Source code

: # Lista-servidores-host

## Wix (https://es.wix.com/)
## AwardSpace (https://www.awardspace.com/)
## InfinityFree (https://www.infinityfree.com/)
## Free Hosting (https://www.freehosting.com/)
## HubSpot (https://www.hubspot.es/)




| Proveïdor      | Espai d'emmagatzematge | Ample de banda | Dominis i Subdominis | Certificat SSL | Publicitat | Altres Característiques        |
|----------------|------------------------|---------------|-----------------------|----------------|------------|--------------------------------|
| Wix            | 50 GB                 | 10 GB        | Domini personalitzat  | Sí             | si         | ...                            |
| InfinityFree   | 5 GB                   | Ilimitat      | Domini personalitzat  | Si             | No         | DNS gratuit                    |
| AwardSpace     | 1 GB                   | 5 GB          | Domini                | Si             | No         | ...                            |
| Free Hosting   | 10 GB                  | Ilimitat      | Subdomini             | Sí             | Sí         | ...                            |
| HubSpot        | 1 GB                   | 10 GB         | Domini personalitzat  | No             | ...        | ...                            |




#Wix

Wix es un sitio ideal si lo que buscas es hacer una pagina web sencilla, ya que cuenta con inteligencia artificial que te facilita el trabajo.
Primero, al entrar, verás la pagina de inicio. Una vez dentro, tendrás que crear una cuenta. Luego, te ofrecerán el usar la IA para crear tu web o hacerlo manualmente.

--

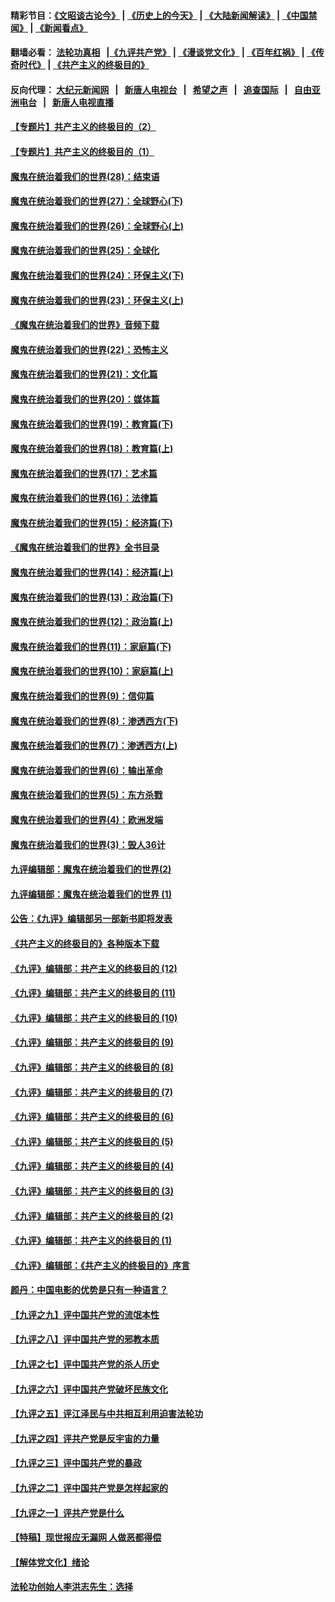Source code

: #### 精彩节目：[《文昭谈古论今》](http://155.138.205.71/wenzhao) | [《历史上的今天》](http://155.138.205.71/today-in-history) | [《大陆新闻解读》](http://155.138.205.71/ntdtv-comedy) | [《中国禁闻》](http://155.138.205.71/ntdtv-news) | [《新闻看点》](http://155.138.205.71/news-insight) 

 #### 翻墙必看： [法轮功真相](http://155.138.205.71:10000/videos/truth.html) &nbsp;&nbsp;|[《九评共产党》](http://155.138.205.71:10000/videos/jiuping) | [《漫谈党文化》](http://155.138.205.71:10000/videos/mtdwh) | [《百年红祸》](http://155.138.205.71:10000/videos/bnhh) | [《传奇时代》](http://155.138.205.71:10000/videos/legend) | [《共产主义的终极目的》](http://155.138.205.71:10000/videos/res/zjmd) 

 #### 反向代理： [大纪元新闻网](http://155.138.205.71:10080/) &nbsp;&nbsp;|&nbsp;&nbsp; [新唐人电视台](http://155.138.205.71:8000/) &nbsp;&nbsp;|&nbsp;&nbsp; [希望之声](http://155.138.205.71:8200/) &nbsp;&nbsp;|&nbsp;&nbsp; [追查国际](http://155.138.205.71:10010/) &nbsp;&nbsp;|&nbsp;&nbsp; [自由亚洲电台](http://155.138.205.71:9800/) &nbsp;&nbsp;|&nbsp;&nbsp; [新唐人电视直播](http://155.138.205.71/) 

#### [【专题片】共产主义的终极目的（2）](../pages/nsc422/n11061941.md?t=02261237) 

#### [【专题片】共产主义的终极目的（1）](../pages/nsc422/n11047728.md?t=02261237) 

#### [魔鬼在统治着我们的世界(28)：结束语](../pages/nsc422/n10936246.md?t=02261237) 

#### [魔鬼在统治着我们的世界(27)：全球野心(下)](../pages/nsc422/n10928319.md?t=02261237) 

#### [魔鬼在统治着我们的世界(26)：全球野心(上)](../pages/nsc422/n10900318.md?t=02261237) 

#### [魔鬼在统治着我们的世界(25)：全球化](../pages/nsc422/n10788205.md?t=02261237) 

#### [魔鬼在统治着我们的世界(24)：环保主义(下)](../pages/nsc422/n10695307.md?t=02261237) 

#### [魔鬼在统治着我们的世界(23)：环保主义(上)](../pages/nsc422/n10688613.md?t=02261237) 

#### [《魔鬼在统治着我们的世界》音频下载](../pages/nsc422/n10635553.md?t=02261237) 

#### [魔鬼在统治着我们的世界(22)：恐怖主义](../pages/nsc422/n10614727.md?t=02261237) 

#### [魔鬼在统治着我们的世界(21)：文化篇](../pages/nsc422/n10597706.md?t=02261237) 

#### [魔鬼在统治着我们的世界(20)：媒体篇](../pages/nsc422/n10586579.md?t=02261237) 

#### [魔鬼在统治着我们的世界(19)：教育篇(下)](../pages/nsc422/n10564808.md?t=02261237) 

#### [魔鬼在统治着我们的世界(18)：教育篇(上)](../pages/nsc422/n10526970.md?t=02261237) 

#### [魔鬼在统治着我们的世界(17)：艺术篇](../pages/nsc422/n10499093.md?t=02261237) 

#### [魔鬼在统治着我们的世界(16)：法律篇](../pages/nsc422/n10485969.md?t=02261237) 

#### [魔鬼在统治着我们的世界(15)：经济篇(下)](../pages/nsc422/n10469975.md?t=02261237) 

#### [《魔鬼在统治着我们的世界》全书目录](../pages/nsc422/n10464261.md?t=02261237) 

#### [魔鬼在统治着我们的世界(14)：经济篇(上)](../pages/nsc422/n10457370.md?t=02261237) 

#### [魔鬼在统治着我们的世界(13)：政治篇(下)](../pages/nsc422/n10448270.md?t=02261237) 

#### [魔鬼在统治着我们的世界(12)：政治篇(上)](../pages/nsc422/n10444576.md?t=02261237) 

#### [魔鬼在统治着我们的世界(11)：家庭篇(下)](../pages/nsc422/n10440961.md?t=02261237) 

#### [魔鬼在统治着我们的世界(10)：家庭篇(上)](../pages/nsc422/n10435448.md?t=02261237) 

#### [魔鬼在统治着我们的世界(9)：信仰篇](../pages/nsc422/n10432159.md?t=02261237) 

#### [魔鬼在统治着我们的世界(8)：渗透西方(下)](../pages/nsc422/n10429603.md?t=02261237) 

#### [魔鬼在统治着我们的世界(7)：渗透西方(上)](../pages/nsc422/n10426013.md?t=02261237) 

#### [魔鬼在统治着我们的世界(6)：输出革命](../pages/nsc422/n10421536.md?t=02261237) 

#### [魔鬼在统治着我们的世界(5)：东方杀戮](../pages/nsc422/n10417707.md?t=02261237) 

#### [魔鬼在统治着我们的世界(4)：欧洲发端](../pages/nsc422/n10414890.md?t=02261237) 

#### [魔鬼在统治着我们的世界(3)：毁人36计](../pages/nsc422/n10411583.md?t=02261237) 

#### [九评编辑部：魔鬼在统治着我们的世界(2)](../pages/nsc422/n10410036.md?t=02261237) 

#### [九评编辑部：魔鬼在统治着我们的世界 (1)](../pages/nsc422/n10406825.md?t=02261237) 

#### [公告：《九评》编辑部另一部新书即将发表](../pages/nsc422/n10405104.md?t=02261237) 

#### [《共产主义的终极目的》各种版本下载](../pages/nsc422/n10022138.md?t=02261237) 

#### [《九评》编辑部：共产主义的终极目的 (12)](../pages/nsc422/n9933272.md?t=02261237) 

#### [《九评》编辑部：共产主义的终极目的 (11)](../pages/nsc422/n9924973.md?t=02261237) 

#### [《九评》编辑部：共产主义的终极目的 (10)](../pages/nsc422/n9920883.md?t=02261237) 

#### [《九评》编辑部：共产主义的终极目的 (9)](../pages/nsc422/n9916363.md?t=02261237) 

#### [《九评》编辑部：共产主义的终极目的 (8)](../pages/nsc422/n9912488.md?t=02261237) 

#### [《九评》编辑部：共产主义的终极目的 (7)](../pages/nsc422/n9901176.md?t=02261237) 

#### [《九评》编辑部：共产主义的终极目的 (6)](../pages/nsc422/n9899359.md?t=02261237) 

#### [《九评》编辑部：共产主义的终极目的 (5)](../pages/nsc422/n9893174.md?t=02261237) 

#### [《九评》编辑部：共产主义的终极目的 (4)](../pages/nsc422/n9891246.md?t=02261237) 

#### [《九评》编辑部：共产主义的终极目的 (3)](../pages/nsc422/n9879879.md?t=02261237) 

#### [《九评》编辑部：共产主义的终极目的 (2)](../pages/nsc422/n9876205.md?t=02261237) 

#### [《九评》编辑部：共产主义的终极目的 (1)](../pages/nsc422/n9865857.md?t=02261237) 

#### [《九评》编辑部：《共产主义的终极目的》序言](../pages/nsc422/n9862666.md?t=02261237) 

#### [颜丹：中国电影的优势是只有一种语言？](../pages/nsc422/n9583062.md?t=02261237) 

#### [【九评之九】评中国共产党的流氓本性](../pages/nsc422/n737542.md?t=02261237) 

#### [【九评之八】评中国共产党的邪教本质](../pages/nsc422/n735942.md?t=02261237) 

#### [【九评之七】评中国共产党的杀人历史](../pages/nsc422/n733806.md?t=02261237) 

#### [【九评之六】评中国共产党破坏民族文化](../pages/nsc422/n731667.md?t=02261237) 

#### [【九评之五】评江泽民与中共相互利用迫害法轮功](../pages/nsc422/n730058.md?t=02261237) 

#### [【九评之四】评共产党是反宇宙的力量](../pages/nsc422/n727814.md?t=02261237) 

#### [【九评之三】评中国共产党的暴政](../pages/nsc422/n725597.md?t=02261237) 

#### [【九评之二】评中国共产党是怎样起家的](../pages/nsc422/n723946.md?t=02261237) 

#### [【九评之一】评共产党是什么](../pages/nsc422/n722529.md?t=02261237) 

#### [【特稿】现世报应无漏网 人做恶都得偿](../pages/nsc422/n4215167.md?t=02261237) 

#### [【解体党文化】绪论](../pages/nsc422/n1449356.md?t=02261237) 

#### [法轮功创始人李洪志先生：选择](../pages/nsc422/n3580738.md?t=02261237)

• Work item
Give the count of lines in the listing that hold the word "全球野心", and nothing else.

• Written answer
2